Chemical Brothers
Come with Us
[Astralwerks; 2002]
Rating: 6.2
When the Chemical Brothers are on top of their game, it's hard for anyone in their
genre to touch them. In those moments, their sound threatens to go completely over
the top, the massive beats and electronic squelches ripping through the speakers
like they're about to physically jump out into your living room. Back in '97, I
would drive around listening to "Block Rockin' Beats," unable to feel like anything
but a bad motherfucker. I might have only been behind the wheel of a Jetta, but
that's not the issue.
Of course, a good way to judge a Chemical Brothers album is via the ego-inflation
factor. If you're feeling like Al Capone with a fat bank roll and a baseball bat,
the Brothers are achieving the desired effect; if you feel like you're shopping
for designer footwear, things have veered horribly off-course. The fact is, the
Chemical Brothers' greatest strength lies in their ability to lay down irresistibly
fat basslines and breakbeats that would make Bootsy Collins' fingers bleed. A
good Chemical Brothers track should bulldoze any form of criticism simply because
it's a strictly visceral experience-- you press play and send the frontal cortex
to its room to play with blocks for a while.

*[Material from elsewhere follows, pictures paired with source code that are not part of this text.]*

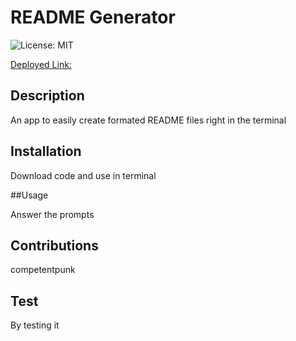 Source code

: # README Generator
  ![License: MIT](https://img.shields.io/badge/License-MIT-yellow.svg)

  [Deployed Link: ](https://github.com/competentpunk/README-generator)


  ## Description

  An app to easily create formated README files right in the terminal 

  ## Installation

  Download code and use in terminal

  ##Usage

  Answer the prompts
  
## Contributions

  competentpunk

  ## Test
  
  By testing it
   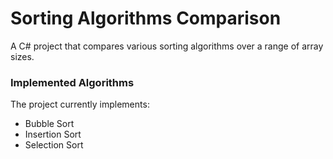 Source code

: # Sorting Algorithms Comparison
A C# project that compares various sorting algorithms over a range of array sizes. 

### Implemented Algorithms
The project currently implements:
- Bubble Sort
- Insertion Sort
- Selection Sort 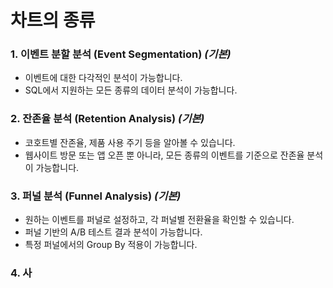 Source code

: # 차트의 종류

### 1. 이벤트 분할 분석 (Event Segmentation) _(기본)_

- 이벤트에 대한 다각적인 분석이 가능합니다.
- SQL에서 지원하는 모든 종류의 데이터 분석이 가능합니다.

### 2. 잔존율 분석 (Retention Analysis) _(기본)_

- 코호트별 잔존율, 제품 사용 주기 등을 알아볼 수 있습니다.
- 웹사이트 방문 또는 앱 오픈 뿐 아니라, 모든 종류의 이벤트를 기준으로 잔존율 분석이 가능합니다.

### 3. 퍼널 분석 (Funnel Analysis) _(기본)_

- 원하는 이벤트를 퍼널로 설정하고, 각 퍼널별 전환율을 확인할 수 있습니다.
- 퍼널 기반의 A/B 테스트 결과 분석이 가능합니다.
- 특정 퍼널에서의 Group By 적용이 가능합니다.

### 4. 사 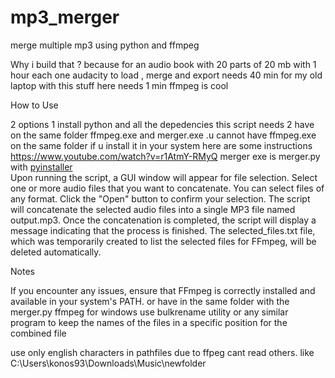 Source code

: # mp3_merger
merge multiple mp3 using python and ffmpeg

Why i build that ?
because for an audio book with 20 parts of 20 mb with 1 hour each one audacity to load , merge and export needs 40 min for my old laptop with this stuff here needs 1 min 
ffmpeg is cool


How to Use

2 options 
1 install python and all the depedencies this script needs 
2 have on the same folder ffmpeg.exe and merger.exe .u cannot have ffmpeg.exe on the same folder if u install it in your system here are some instructions https://www.youtube.com/watch?v=r1AtmY-RMyQ
merger exe is merger.py with [pyinstaller  
](https://pypi.org/project/auto-py-to-exe/)
 Upon running the script, a GUI window will appear for file selection.
    Select one or more audio files that you want to concatenate. You can select files of any format.
    Click the "Open" button to confirm your selection.
    The script will concatenate the selected audio files into a single MP3 file named output.mp3.
    Once the concatenation is completed, the script will display a message indicating that the process is finished.
    The selected_files.txt file, which was temporarily created to list the selected files for FFmpeg, will be deleted automatically.

Notes

   If you encounter any issues, ensure that FFmpeg is correctly installed and available in your system's PATH. or have in the same folder with the merger.py ffmpeg for windows
    use bulkrename utility or any similar program to keep the names of the files in a specific position for the combined file

   use only english characters  in pathfiles due to ffpeg cant read others. like 
C:\Users\konos93\Downloads\Music\newfolder

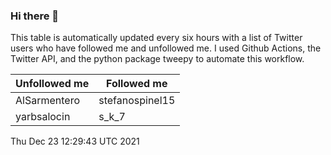 ### Hi there 👋

This table is automatically updated every six hours with a list of Twitter users who have followed me and unfollowed me. I used Github Actions, the Twitter API, and the python package tweepy to automate this workflow.

| Unfollowed me |  Followed me |
| --- | --- |
|AlSarmentero|stefanospinel15|
|yarbsalocin|s_k_7|
Thu Dec 23 12:29:43 UTC 2021
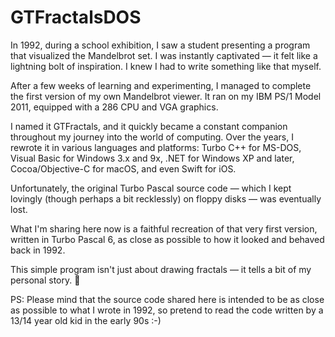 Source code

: # GTFractalsDOS

In 1992, during a school exhibition, I saw a student presenting a program that visualized the Mandelbrot set. I was instantly captivated — it felt like a lightning bolt of inspiration. I knew I had to write something like that myself.

After a few weeks of learning and experimenting, I managed to complete the first version of my own Mandelbrot viewer. It ran on my IBM PS/1 Model 2011, equipped with a 286 CPU and VGA graphics.

I named it GTFractals, and it quickly became a constant companion throughout my journey into the world of computing. Over the years, I rewrote it in various languages and platforms: Turbo C++ for MS-DOS, Visual Basic for Windows 3.x and 9x, .NET for Windows XP and later, Cocoa/Objective-C for macOS, and even Swift for iOS.

Unfortunately, the original Turbo Pascal source code — which I kept lovingly (though perhaps a bit recklessly) on floppy disks — was eventually lost.

What I'm sharing here now is a faithful recreation of that very first version, written in Turbo Pascal 6, as close as possible to how it looked and behaved back in 1992.

This simple program isn't just about drawing fractals — it tells a bit of my personal story. 🧡

PS: Please mind that the source code shared here is intended to be as close as possible to what I wrote in 1992, so pretend to read the code written by a 13/14 year old kid in the early 90s :-)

The big question going into Come with Us was whether they'd come out Kung-Fu
fighting or serve up another batch of watered-down techno beats like those dished
out on their previous album, Surrender. I wanted to see them rely less on
guest cameos (almost invariably a bad sign)-- Bernard Sumner and Hope Sandoval
should stay as far away from the studio as possible, preferably with a 300-pound
bouncer with a pit bull screening the door-- and they generally do. Sure, Beth
Orton and Richard Ashcroft managed to get their fingers in the pie, but some of
these tracks also return to what the Chemical Brothers do best. In the end, it's
a mixed bag.
Come with Us flies out of the gates unexpectedly with its first three
tracks, immediately dragging the listener through a relentless torrent of beats
and sonic energy. The title track, with its agitated, looped strings, undulating
waves of syrupy keyboards, shouts, and strong backbeat, is reminiscent of the
Beastie Boys at their most raucous; "It Began in Afrika" is a rapid, heart-pounding
conga workout that distills the quick reflexes and primal urges of a cheetah hunt
under a deadpan voice repeating, "It Began In Afrika-ka-ka"; and "Galazy Bounce"
features a repeated call-and-response sample over tight, driving slap-bass funk.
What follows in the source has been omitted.